VietNamNet Bridge – The 2018-19 schoolyear already started on Wednesday across the country, but a shortage of textbooks for the first, sixth and tenth grades is still reported in some major cities.
Students purchase textbooks at a bookshop of Viet Nam Education Publishing House, the sole textbook publisher in the country. — VNA/VNS Photo Bich Ngoc |
Parents in HCM City were reportedly running from bookstore to bookstore to gather textbooks for their children.
Major bookstores such as Nguyen Van Cu, Ca Chep, Minh Khai and FAHASA were all out of textbooks for the first grade, although reference books were well-stocked.
Nguyen Bich Thanh from District 5 said she only managed to get her first-grader two textbooks, maths and literature, out of the 22 titles in the textbook set for the first grade.
“I have almost managed to get my second-grader a full set, except for one textbook and one compulsory notebook,” she told the Dân trí online newspaper. “I have looked high and low and still couldn’t find them.”
Several retail bookstores in Hanoi also reportedly ran out of textbook sets, throwing parents into a frenzy as they rushed to buy separate pieces from different bookstores.
The textbook shortage was also reported in the central province of Thanh Hoa.
Le Thi Hue, director of the Thanh Hoa Book Distribution JSC (FAHASA Thanh Hoa), said there were only enough textbooks to serve the demand of a specific number of parents who registered with their children’s schools in advance to buy them.
“Parents who did not order textbooks via schools may have to wait for the Viet Nam Education Publishing House (Vietnam’s largest publishing house and leading education publisher) to restock,” she told the Dân Việt online newspaper.
There are two reasons for the shortage.
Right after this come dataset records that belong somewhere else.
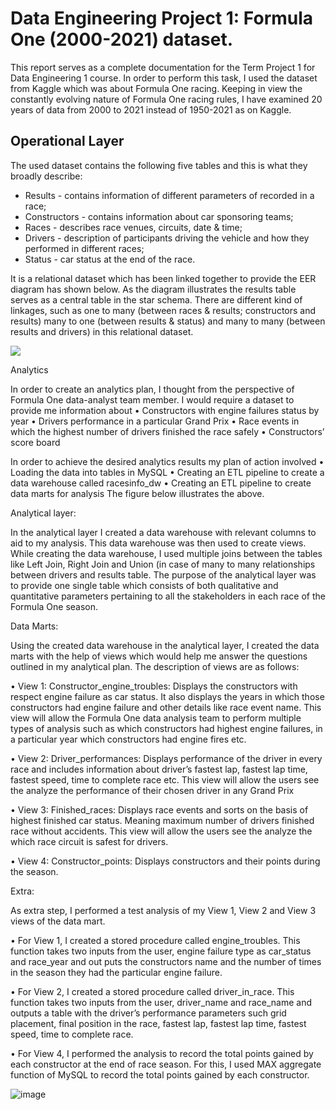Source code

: # Data Engineering Project 1:  Formula One (2000-2021) dataset.

This report serves as a complete documentation for the Term Project 1 for Data Engineering 1 course. In order to perform this task, I used the dataset from Kaggle which was about Formula One racing.  Keeping in view the constantly evolving nature of Formula One racing rules, I have examined 20 years of data from 2000 to 2021 instead of 1950-2021 as on Kaggle. 

## Operational Layer

The used dataset contains the following five tables and this is what they broadly describe:
- Results - contains information of different parameters of recorded in a race;
- Constructors - contains information about car sponsoring teams;
- Races - describes race venues, circuits, date & time;
- Drivers - description of participants driving the vehicle and how they performed in different races;
- Status - car status at the end of the race. 

It is a relational dataset which has been linked together to provide the EER diagram has shown below. As the diagram illustrates the results table serves as a central table in the star schema. There are different kind of linkages, such as one to many (between races & results; constructors and results) many to one (between results & status) and many to many (between results and drivers) in this relational dataset. 

![](https://user-images.githubusercontent.com/90857281/141663842-885b0d34-b444-4641-926d-fe72036b1337.png)

Analytics

In order to create an analytics plan, I thought from the perspective of Formula One 
data-analyst team member. I would require a dataset to provide me information about 
•	Constructors with engine failures status by year
•	Drivers performance in a particular Grand Prix
•	Race events in which the highest number of drivers finished the race safely
•	Constructors’ score board

In order to achieve the desired analytics results my plan of action involved 
•	Loading the data into tables in MySQL
•	Creating an ETL pipeline to create a data warehouse called racesinfo_dw
•	Creating an ETL pipeline to create data marts for analysis 
The figure below illustrates the above.
 


Analytical layer: 

In the analytical layer I created a data warehouse with relevant columns to aid to my analysis. This data warehouse was then used to create views.  While creating the data warehouse, I used multiple joins between the tables like Left Join, Right Join and Union (in case of many to many relationships between drivers and results table. The purpose of the analytical layer was to provide one single table which consists of both qualitative and quantitative parameters pertaining to all the stakeholders in each race of the Formula One season. 
 

 


Data Marts: 

Using the created data warehouse in the analytical layer, I created the data marts with the help of views which would help me answer the questions outlined in my analytical plan. The description of views are as follows:

•	View 1: Constructor_engine_troubles:
Displays the constructors with respect engine failure as car status. It also displays the years in which those constructors had engine failure and other details like race event name.  This view will allow the Formula One data analysis team to perform multiple types of analysis such as which constructors had highest engine failures, in a particular year which constructors had engine fires etc. 

•	View 2: Driver_performances:
Displays performance of the driver in every race and includes information about driver’s fastest lap, fastest lap time, fastest speed, time to complete race etc. This view will allow the users see the analyze the performance of their chosen driver in any Grand Prix

•	View 3: Finished_races:
Displays race events and sorts on the basis of highest finished car status. Meaning maximum number of drivers finished race without accidents. This view will allow the users see the analyze the which race circuit is safest for drivers.

•	View 4: Constructor_points:
Displays constructors and their points during the season.

Extra:

As extra step, I performed a test analysis of my View 1, View 2 and View 3 views of the data mart.

•	For View 1, I created a stored procedure called engine_troubles. This function takes two inputs from the user, engine failure type as car_status and race_year and out puts the constructors name and the number of times in the season they had the particular engine failure.


•	For View 2, I created a stored procedure called driver_in_race. This function takes two inputs from the user, driver_name and race_name and outputs a table with the driver’s performance parameters such grid placement, final position in the race, fastest lap, fastest lap time, fastest speed, time to complete race.


•	For View 4, I performed the analysis to record the total points gained by each constructor at the end of race season. For this, I used MAX aggregate function of MySQL to record the total points gained by each constructor.


![image](https://user-images.githubusercontent.com/90857281/141663857-04cdea6e-25f2-4cf5-90c4-626f43909309.png)


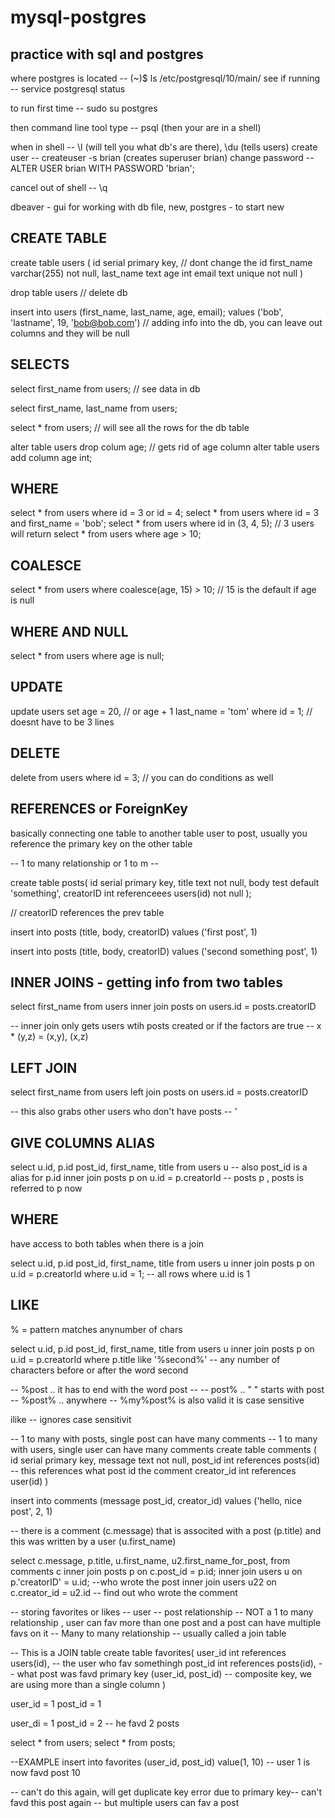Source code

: # mysql-postgres

## practice with sql and postgres

where postgres is located  -- (~)$ ls /etc/postgresql/10/main/
see if running --  service postgresql status

to run first time -- sudo su postgres

then command line tool type -- psql (then your are in a shell)

when in shell -- \l (will tell you what db's are there), \du (tells users)
create user -- createuser -s brian (creates superuser brian)
change password -- ALTER USER brian WITH PASSWORD 'brian';

cancel out of shell -- \q


dbeaver - gui for working with db
file, new, postgres - to start new

CREATE TABLE
---------------------------------------
create table users (
  id serial primary key, // dont change the id
  first_name varchar(255) not null,
  last_name text
  age int
  email text unique not null
)

drop table users // delete db

insert into users (first_name, last_name, age, email);
values
('bob', 'lastname', 19, 'bob@bob.com') // adding info into the db, you can leave out columns and they will be null


SELECTS
-------------------------------
select first_name from users;  // see data in db

select first_name, last_name from users;

select * from users;  // will see all the rows for the db table

alter table users drop colum age; // gets rid of age column
alter table users add column age int;


WHERE
--------------------------------
select * from users where id = 3 or id = 4;
select * from users where id = 3 and first_name = 'bob';
select * from users where id in (3, 4, 5); // 3 users will return
select * from users where age > 10;

COALESCE
---------------------------------
select * from users where coalesce(age, 15) > 10; // 15 is the default if age is null


WHERE AND NULL
------------------------------------
select * from users where age is null;


UPDATE
-------------------------------------
update users
set age = 20, // or age + 1
  last_name = 'tom'
where id = 1; // doesnt have to be 3 lines

DELETE
---------------------------------------
delete from users
where id = 3;
// you can do conditions as well

REFERENCES or ForeignKey
----------------------------------------
basically connecting one table to another table user to post, usually you reference the primary key on the other table

-- 1 to many relationship or 1 to m --

create table posts(
  id serial primary key,
  title text not null,
  body test default 'something',
  creatorID int referenceees users(id) not null
);

// creatorID references the prev table

insert into posts (title, body, creatorID)
values ('first post', 1)

insert into posts (title, body, creatorID)
values ('second something post', 1)


INNER JOINS - getting info from two tables
------------------------------------------
select first_name from users
inner join posts on users.id = posts.creatorID

-- inner join only gets users wtih posts created or if the factors are true
-- x * (y,z) = (x,y), (x,z)

LEFT JOIN
-----------------------------------------
select first_name from users
left join posts on users.id = posts.creatorID

-- this also grabs other users who don't have posts -- '

GIVE COLUMNS ALIAS
---------------------------------------

select u.id, p.id post_id, first_name, title from users u -- also post_id is a alias for p.id
inner join posts p on u.id = p.creatorId  -- posts p , posts is referred to p now

WHERE
---------------------------------------
have access to both tables when there is a join

select u.id, p.id post_id, first_name, title from users u
inner join posts p on u.id = p.creatorId
where u.id = 1;
-- all rows where u.id is 1

LIKE
--------------------------------------
% = pattern matches anynumber of chars

select u.id, p.id post_id, first_name, title from users u
inner join posts p on u.id = p.creatorId
where p.title like '%second%' -- any number of characters before or after the word second

-- %post .. it has to end with the word post --
-- post% .. " " starts with post
-- %post% .. anywhere
-- %my%post% is also valid
it is case sensitive

ilike -- ignores case sensitivit


 -- 1 to many with posts, single post can have many comments
 -- 1 to many with users, single user can have many comments
create table comments (
  id serial primary key,
  message text not null,
  post_id int references posts(id) -- this references what post id the comment
  creator_id int references user(id)
)

insert into comments
(message post_id, creator_id)
values ('hello, nice post', 2, 1)

-- there is a comment (c.message) that is associted with a post (p.title) and this was written by a user (u.first_name)

select c.message, p.title, u.first_name, u2.first_name_for_post,
from comments c
inner join posts p on c.post_id = p.id;
inner join users u on p.'creatorID' = u.id;   --who wrote the post
inner join users u22 on c.creator_id = u2.id    -- find out who wrote the comment

-- storing favorites or likes
-- user -- post relationship
-- NOT a 1 to many relationship , user can fav more than one post and a post can have multiple favs on it
-- Many to many relationship
-- usually called a join table

-- This is a JOIN table
create table favorites(
  user_id int references users(id), -- the user who fav somethingh
  post_id int references posts(id), -- what post was favd
  primary key (user_id, post_id) -- composite key, we are using more than a single column
)

user_id = 1
post_id = 1

user_di = 1
post_id = 2 -- he favd 2 posts

select * from users;
select * from posts;

--EXAMPLE
insert into favorites
(user_id, post_id)
value(1, 10) -- user 1 is now favd post 10

-- can't do this again, will get duplicate key error due to primary key-- can't favd this post again
-- but multiple users can fav a post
One is the drastic increase in the number of students attending the first years of elementary, middle and high schools in major cities, said Pham Hung Anh, director of the Department of Facilities under the Ministry of Education and Training (MoET).
“Most of the bookstores running out of textbooks are retailers, not distributors of the Viet Nam Education Publishing House,” he said.
Second, in January the MoET informed the public about its decision to rewrite textbooks for the first grade and start using the new ones in the 2019-20 school year, some local bookstores decided to order fewer textbooks from the Viet Nam Education Publishing House, which led to the shortage, Anh said.
“The ministry has ordered [the publishing house] to increase supply and provide textbooks for all students in all localities before the new school year starts,” he said.
Nguyen Van Tung, a deputy editor of the Viet Nam Education Publishing House, said the publisher would not let any student go to school without textbooks.
The Viet Nam Education Publishing House has supplied all bookstores within its distribution system first-grade textbooks, the sixth and tenth-grade textbooks, he said.
About 108.8 million textbooks had been distributed by the Viet Nam Education Publishing House by August 20, an increase of 3 per cent compared to the same period of last year, according to Tung.